図9からは、明確にスラッジ特性が良好なのはタービン油Aだけであった。
ただし、タービン油CとFについては、濾過残査量が飽和に達する傾向を示しており、より長時間の試験を行い、RBOT残存率が限界に近づいたときの濾過残査量を調べて判定する必要がある。
なお、タービン油Eについて実施した95℃と120℃の試験温度の比較試験では無次元化したRBOT残存率を横軸にとることにより劣化パターンがほぼ同様の傾向を示しており、120℃での加速試験が妥当であることを示している。
【0038】
片対数グラフを用いて縦軸に濾過残査量(mg/kg)、横軸にΔM(75%)をとり、酸化劣化試験の影響を調べた図を図10に示す。
図10からは、スラッジ特性が良好とされるのはタービン油AとBである。タービン油CとFについては、濾過残査量が飽和に達する傾向を示しており、より長時間の試験を行い、ΔM(75%)が400前後になったときの濾過残査量を判定する必要がある。
【0039】
図11にΔS/Sと濾過残査量の関係を示す。
図11からは、スラッジ特性が良好とされるのはタービン油Aだけである。タービン油CとFについては、濾過残査量が飽和に達する傾向を示しており、より長時間の試験を行い、ΔS/Sが0.5付近に達したときの濾過残査量を判定する必要がある。
【0040】
図12にS2/S1と濾過残査量の関係を示す。
図12からは、スラッジ特性が良好とされるのはタービン油Aだけである。タービン油CとFについては、濾過残査量が飽和に達する傾向を示しており、より長時間の試験を行い、S2/S1が1.0付近に達したときの濾過残査量を判定する必要がある。
【0041】
図9〜12に示したいずれの判定方法でもタービン油Aが良好であり、タービン油Bがそれに次いでいる。E、Fは濾過残査量が飽和に達する傾向があるので、スラッジ生成性が低いと推定されるが、さらに長時間の試験を行った上で正確な判断を下す余地が残されている。又、タービン油D、E、Gはいずれの判定方法でも不良と判断される。
図10に限ってタービン油Bが良好と判定され、これは良不良をどこで仕切るかの問題に依存しているが、全体的に見てこれらの手法はスラッジ生成性を充分に判定できることを示している。

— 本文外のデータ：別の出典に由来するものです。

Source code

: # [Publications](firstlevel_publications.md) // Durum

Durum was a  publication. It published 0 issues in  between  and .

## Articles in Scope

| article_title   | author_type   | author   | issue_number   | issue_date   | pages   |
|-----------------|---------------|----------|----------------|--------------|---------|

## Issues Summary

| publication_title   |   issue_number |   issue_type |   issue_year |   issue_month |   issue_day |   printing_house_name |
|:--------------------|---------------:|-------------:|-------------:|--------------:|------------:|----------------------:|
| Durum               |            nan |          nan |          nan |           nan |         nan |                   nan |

図9〜12で、各タービン油はそれぞれ微妙に挙動が異なっているため、判定にあたってはこれらの結果を総合して判定するのが好ましい。
【0042】
【発明の効果】
潤滑油のスラッジ生成性判定において、新油のサンプルを用いて酸化劣化試験を行い、得られた劣化油のスラッジ生成量と、酸化防止剤の劣化に伴う分子量変化、RBOT残存率とを組み合わせた新しい判定方法により、実機に適用したときのスラッジ生成性を、従来法では6ヶ月〜1年以上要していたのに対して、本発明では数週間という短期間で予測できるという優れた効果を示すものである。
【図面の簡単な説明】
【図1】は、本発明の潤滑油のスラッジ生成性の判定方法のフローチャートを示す図である。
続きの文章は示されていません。